Filter the entries down to the lines containing "庭野正義", and copy those lines.

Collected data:
● ● ● ● ●

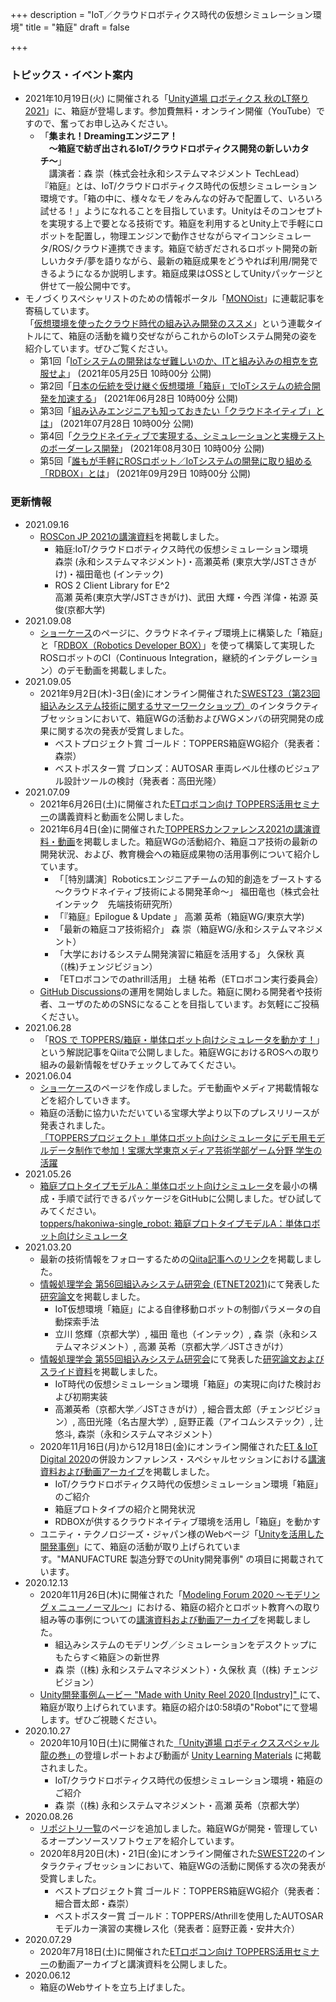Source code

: +++
description = "IoT／クラウドロボティクス時代の仮想シミュレーション環境"
title = "箱庭"
draft = false

+++

### トピックス・イベント案内

- 2021年10月19日(火) に開催される「[Unity道場 ロボティクス 秋のLT祭り 2021](https://meetup.unity3d.jp/jp/events/1332)」に、箱庭が登場します。参加費無料・オンライン開催（YouTube）ですので、奮ってお申し込みください。
  - 「**集まれ！Dreamingエンジニア！  
  　〜箱庭で紡ぎ出されるIoT/クラウドロボティクス開発の新しいカタチ〜**」  
  　講演者：森 崇（株式会社永和システムマネジメント TechLead）  
  『箱庭』とは、IoT/クラウドロボティクス時代の仮想シミュレーション環境です。「箱の中に、様々なモノをみんなの好みで配置して、いろいろ試せる！」ようになれることを目指しています。Unityはそのコンセプトを実現する上で要となる技術です。箱庭を利用するとUnity上で手軽にロボットを配置し，物理エンジンで動作させながらマイコンシミュレータ/ROS/クラウド連携できます。箱庭で紡ぎだされるロボット開発の新しいカタチ/夢を語りながら、最新の箱庭成果をどうやれば利用/開発できるようになるか説明します。箱庭成果はOSSとしてUnityパッケージと併せて一般公開中です。
- モノづくりスペシャリストのための情報ポータル「[MONOist](https://monoist.atmarkit.co.jp/)」に連載記事を寄稿しています。  
「[仮想環境を使ったクラウド時代の組み込み開発のススメ](https://monoist.atmarkit.co.jp/mn/series/23683/)」という連載タイトルにて、箱庭の活動を織り交ぜながらこれからのIoTシステム開発の姿を紹介しています。ぜひご覧ください。
  - 第1回「[IoTシステムの開発はなぜ難しいのか、ITと組み込みの相克を克服せよ](https://monoist.atmarkit.co.jp/mn/articles/2105/25/news005.html)」 (2021年05月25日 10時00分 公開)
  - 第2回「[日本の伝統を受け継ぐ仮想環境「箱庭」でIoTシステムの統合開発を加速する](https://monoist.atmarkit.co.jp/mn/articles/2106/28/news012.html)」 (2021年06月28日 10時00分 公開)
  - 第3回「[組み込みエンジニアも知っておきたい「クラウドネイティブ」とは](https://monoist.atmarkit.co.jp/mn/articles/2107/28/news016.html)」 (2021年07月28日 10時00分 公開)
  - 第4回「[クラウドネイティブで実現する、シミュレーションと実機テストのボーダーレス開発](https://monoist.atmarkit.co.jp/mn/articles/2108/30/news016.html)」 (2021年08月30日 10時00分 公開)
  - 第5回「[誰もが手軽にROSロボット／IoTシステムの開発に取り組める「RDBOX」とは](https://monoist.atmarkit.co.jp/mn/articles/2109/29/news006.html)」 (2021年09月29日 10時00分 公開)
<!--
- **[SWEST23（第23回 組込みシステム技術に関するサマーワークショップ）](https://swest.toppers.jp)** が2021年9月2日(木)-3日(金)にオンライン開催されます。  
SWESTとは、大学の研究者や学生、企業の技術者や管理者、その他、組込みシステムに関わる全ての人達が、徹底的に議論できる場を提供することを主な目的とした合宿型のワークショップです。箱庭WGのメンバが企画・実施するセッションもありますので、ぜひご参加ください。
  - s1b：[「箱庭」でなにができる？最新動向をキャッチアップしてこれからを語り合おう](https://swest.toppers.jp/SWEST23/program/s1b.html#s1)   
  コーディネータ：森 崇（永和システムマネジメント）・高瀬 英希（東京大学／JSTさきがけ）
  - s2c：[オンラインでの組込み教育・モデリング教育について](https://swest.toppers.jp/SWEST23/program/s2c.html#s2)  
  講師：久保秋 真（株式会社チェンジビジョン）
  - s5b：[言語紹介N連発！](https://swest.toppers.jp/SWEST23/program/s5b.html#s5)  
  講師：細合 晋太郎（株式会社チェンジビジョン）
-->

### 更新情報

- 2021.09.16
  - [ROSCon JP 2021の講演資料](/hakoniwa/technical-links/#roscon-jp-2021)を掲載しました。
    - 箱庭:IoT/クラウドロボティクス時代の仮想シミュレーション環境  
    森崇 (永和システムマネジメント)・高瀬英希 (東京大学/JSTさきがけ)・福田⻯也 (インテック)
    - ROS 2 Client Library for E^2  
    高瀬 英希(東京大学/JSTさきがけ)、武田 大輝・今西 洋偉・祐源 英俊(京都大学)
- 2021.09.08
  - [ショーケース](/hakoniwa/showcase/)のページに、クラウドネイティブ環境上に構築した「箱庭」と「[RDBOX（Robotics Developer BOX）](https://github.com/rdbox-intec/rdbox)」を使って構築して実現したROSロボットのCI（Continuous Integration，継続的インテグレーション）のデモ動画を掲載しました。
- 2021.09.05
  - 2021年9月2日(木)-3日(金)にオンライン開催された[SWEST23（第23回 組込みシステム技術に関するサマーワークショップ）](https://swest.toppers.jp/SWEST23/program/)のインタラクティブセッションにおいて、箱庭WGの活動およびWGメンバの研究開発の成果に関する次の発表が受賞しました。
    - ベストプロジェクト賞 ゴールド：TOPPERS箱庭WG紹介（発表者：森崇）
    - ベストポスター賞 ブロンズ：AUTOSAR 車両レベル仕様のビジュアル設計ツールの検討（発表者：高田光隆）
- 2021.07.09
  - 2021年6月26日(土)に開催された[ETロボコン向け TOPPERS活用セミナー](/hakoniwa/technical-links/#2021年度-etロボコン向け-toppers活用セミナー)の講義資料と動画を公開しました。
  - 2021年6月4日(金)に開催された[TOPPERSカンファレンス2021の講演資料・動画](/hakoniwa/technical-links/#toppersカンファレンス2021)を掲載しました。箱庭WGの活動紹介、箱庭コア技術の最新の開発状況、および、教育機会への箱庭成果物の活用事例について紹介しています。
    - 「［特別講演］Roboticsエンジニアチームの知的創造をブーストする ～クラウドネイティブ技術による開発革命～」 福田竜也（株式会社インテック　先端技術研究所）
    - 「『箱庭』Epilogue & Update 」 高瀬 英希（箱庭WG/東京大学)
    - 「最新の箱庭コア技術紹介」 森 崇（箱庭WG/永和システムマネジメント）
    - 「大学におけるシステム開発演習に箱庭を活用する」 久保秋 真（(株)チェンジビジョン）
    - 「ETロボコンでのathrill活用」 土樋 祐希（ETロボコン実行委員会）
  - [GitHub Discussions](https://github.com/toppers/hakoniwa/discussions)の運用を開始しました。箱庭に関わる開発者や技術者、ユーザのためのSNSになることを目指しています。お気軽にご投稿ください。
- 2021.06.28
  - 「[ROS で TOPPERS/箱庭・単体ロボット向けシミュレータを動かす！](https://qiita.com/kanetugu2018/items/a2a069dba6e26c4e7eda)」という解説記事をQiitaで公開しました。箱庭WGにおけるROSへの取り組みの最新情報をぜひチェックしてみてください。
- 2021.06.04
  - [ショーケース](/hakoniwa/showcase/)のページを作成しました。デモ動画やメディア掲載情報などを紹介していきます。
  - 箱庭の活動に協力いただいている宝塚大学より以下のプレスリリースが発表されました。  
    [「TOPPERSプロジェクト」単体ロボット向けシミュレータにデモ用モデルデータ制作で参加！宝塚大学東京メディア芸術学部ゲーム分野 学生の活躍](https://www.value-press.com/pressrelease/272584)
- 2021.05.26
  - [箱庭プロトタイプモデルA：単体ロボット向けシミュレータ](/hakoniwa/prototypes/single-robot/)を最小の構成・手順で試行できるパッケージをGitHubに公開しました。ぜひ試してみてください。  
  [toppers/hakoniwa-single_robot: 箱庭プロトタイプモデルA：単体ロボット向けシミュレータ](https://github.com/toppers/hakoniwa-single_robot)
- 2021.03.20
  - 最新の技術情報をフォローするための[Qiita記事へのリンク](/hakoniwa/technical-links/#qiita記事)を掲載しました。
  - [情報処理学会 第56回組込みシステム研究会 (ETNET2021)](https://www.ipsj.or.jp/kenkyukai/event/arc236sldm194emb56.html)にて発表した[研究論文](/hakoniwa/technical-links/#etnet2021)を掲載しました。
    - IoT仮想環境「箱庭」による自律移動ロボットの制御パラメータの自動探索手法
    - 立川 悠輝（京都大学）, 福田 竜也（インテック）, 森 崇（永和システムマネジメント）, 高瀬 英希（京都大学／JSTさきがけ）
  - [情報処理学会 第55回組込みシステム研究会](https://www.ipsj.or.jp/kenkyukai/event/emb55.html)にて発表した[研究論文およびスライド資料](/hakoniwa/technical-links/#情報処理学会-第55回emb研究会)を掲載しました。
    - IoT時代の仮想シミュレーション環境「箱庭」の実現に向けた検討および初期実装
    - 高瀬英希（京都大学／JSTさきがけ）, 細合晋太郎（チェンジビジョン）, 高田光隆（名古屋大学）, 庭野正義（アイコムシステック）, 辻悠斗, 森崇（永和システムマネジメント）
  - 2020年11月16日(月)から12月18日(金)にオンライン開催された[ET & IoT Digital 2020](https://www.jasa.or.jp/expo/2020/)の併設カンファレンス・スペシャルセッションにおける[講演資料および動画アーカイブ](/hakoniwa/technical-links/#et--iot-digital-2020)を掲載しました。
    - IoT/クラウドロボティクス時代の仮想シミュレーション環境「箱庭」のご紹介
    - 箱庭プロトタイプの紹介と開発状況
    - RDBOXが供するクラウドネイティブ環境を活用し「箱庭」を動かす
  - ユニティ・テクノロジーズ・ジャパン様のWebページ「[Unityを活用した開発事例](https://industry.unity3d.jp/case.html)」にて、箱庭の活動が取り上げられています。"MANUFACTURE 製造分野でのUnity開発事例" の項目に掲載されています。
- 2020.12.13
  - 2020年11月26日(木)に開催された「[Modeling Forum 2020 〜モデリング x ニューノーマル〜](https://umtp-japan.org/event-seminar/9106)」における、箱庭の紹介とロボット教育への取り組み等の事例についての[講演資料および動画アーカイブ](/hakoniwa/technical-links/#modeling-forum-2020)を掲載しました。
    - 組込みシステムのモデリング／シミュレーションをデスクトップにもたらす＜箱庭＞の新世界
    - 森 崇（(株) 永和システムマネジメント）・久保秋 真（(株) チェンジビジョン）
  - [Unity開発事例ムービー "Made with Unity Reel 2020 [Industry]" ](https://www.youtube.com/watch?v=XlpoEYoVF7I)にて、箱庭が取り上げられています。箱庭の紹介は0:58頃の"Robot"にて登場します。ぜひご視聴ください。
- 2020.10.27
  - 2020年10月10日(土)に開催された[「Unity道場 ロボティクススペシャル 龍の巻」](https://meetup.unity3d.jp/jp/events/1257)の登壇レポートおよび動画が [Unity Learning Materials](https://learning.unity3d.jp/5167/) に掲載されました。
    - IoT/クラウドロボティクス時代の仮想シミュレーション環境・箱庭のご紹介
    - 森 崇（(株) 永和システムマネジメント・高瀬 英希（京都大学）
- 2020.08.26
  - [リポジトリ一覧](/hakoniwa/repositories)のページを追加しました。箱庭WGが開発・管理しているオープンソースソフトウェアを紹介しています。
  - 2020年8月20日(木)・21日(金)にオンライン開催された[SWEST22](https://swest.toppers.jp/SWEST22/program/)のインタラクティブセッションにおいて、箱庭WGの活動に関係する次の発表が受賞しました。
    - ベストプロジェクト賞 ゴールド：TOPPERS箱庭WG紹介（発表者：細合晋太郎・森崇）
    - ベストポスター賞 ゴールド：TOPPERS/Athrillを使用したAUTOSARモデルカー演習の実機レス化（発表者：庭野正義・安井大介）
- 2020.07.29
  - 2020年7月18日(土)に開催された[ETロボコン向け TOPPERS活用セミナー](/hakoniwa/technical-links/#2020年度-etロボコン向け-toppers活用セミナー)の動画アーカイブと講演資料を公開しました。
- 2020.06.12
  - 箱庭のWebサイトを立ち上げました。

● ● ● ● ●

Response to this exercise:
    - 高瀬英希（京都大学／JSTさきがけ）, 細合晋太郎（チェンジビジョン）, 高田光隆（名古屋大学）, 庭野正義（アイコムシステック）, 辻悠斗, 森崇（永和システムマネジメント）
    - ベストポスター賞 ゴールド：TOPPERS/Athrillを使用したAUTOSARモデルカー演習の実機レス化（発表者：庭野正義・安井大介）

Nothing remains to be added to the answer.